[Dataset items]
=== Begin Enclosure ===

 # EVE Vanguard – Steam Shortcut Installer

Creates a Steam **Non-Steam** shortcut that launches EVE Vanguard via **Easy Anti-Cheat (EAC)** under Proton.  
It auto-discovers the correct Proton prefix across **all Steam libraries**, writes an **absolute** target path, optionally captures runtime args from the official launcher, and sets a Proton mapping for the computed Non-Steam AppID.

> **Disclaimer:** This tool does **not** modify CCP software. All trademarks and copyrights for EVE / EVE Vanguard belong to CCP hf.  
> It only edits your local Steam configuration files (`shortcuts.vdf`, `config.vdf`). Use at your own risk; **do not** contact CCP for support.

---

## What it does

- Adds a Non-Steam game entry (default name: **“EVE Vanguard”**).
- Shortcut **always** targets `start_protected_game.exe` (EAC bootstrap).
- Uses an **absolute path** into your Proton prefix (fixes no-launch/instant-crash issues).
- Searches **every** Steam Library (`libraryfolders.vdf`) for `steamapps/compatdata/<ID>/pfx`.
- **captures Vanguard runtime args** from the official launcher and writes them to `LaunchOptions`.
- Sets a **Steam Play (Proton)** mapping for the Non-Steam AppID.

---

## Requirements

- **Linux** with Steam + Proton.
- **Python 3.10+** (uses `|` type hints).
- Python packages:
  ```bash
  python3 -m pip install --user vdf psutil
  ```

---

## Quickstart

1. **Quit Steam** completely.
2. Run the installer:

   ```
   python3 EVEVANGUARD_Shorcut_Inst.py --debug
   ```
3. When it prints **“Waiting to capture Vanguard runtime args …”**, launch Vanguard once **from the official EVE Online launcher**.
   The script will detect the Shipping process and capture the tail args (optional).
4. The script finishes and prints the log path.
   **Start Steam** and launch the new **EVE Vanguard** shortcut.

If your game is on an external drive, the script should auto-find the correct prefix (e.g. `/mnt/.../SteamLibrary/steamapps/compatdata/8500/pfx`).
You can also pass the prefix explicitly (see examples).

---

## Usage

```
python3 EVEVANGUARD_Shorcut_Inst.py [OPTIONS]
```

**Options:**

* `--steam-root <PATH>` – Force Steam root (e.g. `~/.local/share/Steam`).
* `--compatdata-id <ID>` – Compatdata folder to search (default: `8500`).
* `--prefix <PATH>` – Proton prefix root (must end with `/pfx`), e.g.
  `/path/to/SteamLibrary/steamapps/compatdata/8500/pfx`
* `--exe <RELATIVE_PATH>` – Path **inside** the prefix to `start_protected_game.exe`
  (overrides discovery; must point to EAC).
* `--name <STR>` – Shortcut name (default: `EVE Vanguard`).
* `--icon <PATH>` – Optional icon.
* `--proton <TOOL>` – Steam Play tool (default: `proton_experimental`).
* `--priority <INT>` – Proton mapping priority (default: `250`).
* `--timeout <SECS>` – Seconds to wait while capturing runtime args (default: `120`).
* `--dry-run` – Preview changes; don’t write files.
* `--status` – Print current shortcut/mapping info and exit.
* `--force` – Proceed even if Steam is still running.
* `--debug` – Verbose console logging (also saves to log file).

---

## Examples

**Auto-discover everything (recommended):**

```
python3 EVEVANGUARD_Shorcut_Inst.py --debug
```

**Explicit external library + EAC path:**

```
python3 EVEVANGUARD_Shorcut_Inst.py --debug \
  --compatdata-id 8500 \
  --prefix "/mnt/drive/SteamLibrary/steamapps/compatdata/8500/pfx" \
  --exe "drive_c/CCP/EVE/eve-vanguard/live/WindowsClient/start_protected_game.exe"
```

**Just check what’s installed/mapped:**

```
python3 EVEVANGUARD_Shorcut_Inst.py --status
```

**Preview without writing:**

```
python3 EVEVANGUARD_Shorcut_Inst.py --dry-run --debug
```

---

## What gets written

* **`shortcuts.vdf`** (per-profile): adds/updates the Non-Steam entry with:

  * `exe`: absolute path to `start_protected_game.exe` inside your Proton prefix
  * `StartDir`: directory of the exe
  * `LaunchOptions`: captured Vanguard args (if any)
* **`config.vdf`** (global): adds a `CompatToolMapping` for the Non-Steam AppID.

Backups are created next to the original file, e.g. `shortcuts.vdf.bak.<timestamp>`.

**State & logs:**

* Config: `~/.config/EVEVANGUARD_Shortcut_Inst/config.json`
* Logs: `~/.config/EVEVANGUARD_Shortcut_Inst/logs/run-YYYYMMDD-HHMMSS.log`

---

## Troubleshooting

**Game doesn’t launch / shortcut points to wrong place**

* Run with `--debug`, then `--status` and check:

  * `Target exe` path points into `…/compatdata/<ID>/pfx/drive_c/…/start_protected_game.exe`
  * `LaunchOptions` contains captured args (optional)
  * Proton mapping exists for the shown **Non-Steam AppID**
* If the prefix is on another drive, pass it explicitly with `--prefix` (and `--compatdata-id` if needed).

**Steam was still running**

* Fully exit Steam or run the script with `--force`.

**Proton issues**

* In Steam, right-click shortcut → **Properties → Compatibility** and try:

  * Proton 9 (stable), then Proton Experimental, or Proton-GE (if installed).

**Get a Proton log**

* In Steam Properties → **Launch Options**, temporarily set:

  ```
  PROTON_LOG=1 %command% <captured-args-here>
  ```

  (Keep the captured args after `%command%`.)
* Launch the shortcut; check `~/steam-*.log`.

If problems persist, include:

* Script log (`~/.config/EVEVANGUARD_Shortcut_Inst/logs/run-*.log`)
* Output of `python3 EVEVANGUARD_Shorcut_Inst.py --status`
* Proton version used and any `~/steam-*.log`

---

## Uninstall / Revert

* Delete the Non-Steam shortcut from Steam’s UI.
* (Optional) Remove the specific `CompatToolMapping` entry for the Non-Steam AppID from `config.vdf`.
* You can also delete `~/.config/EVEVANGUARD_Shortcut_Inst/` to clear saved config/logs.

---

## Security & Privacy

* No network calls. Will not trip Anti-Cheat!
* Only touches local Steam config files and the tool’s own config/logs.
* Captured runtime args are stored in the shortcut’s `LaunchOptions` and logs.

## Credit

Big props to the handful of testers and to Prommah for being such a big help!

=== End Enclosure ===

Try it.
Your answer should be one number, the count of lines in the records that contain the word "Preview".

Output.
2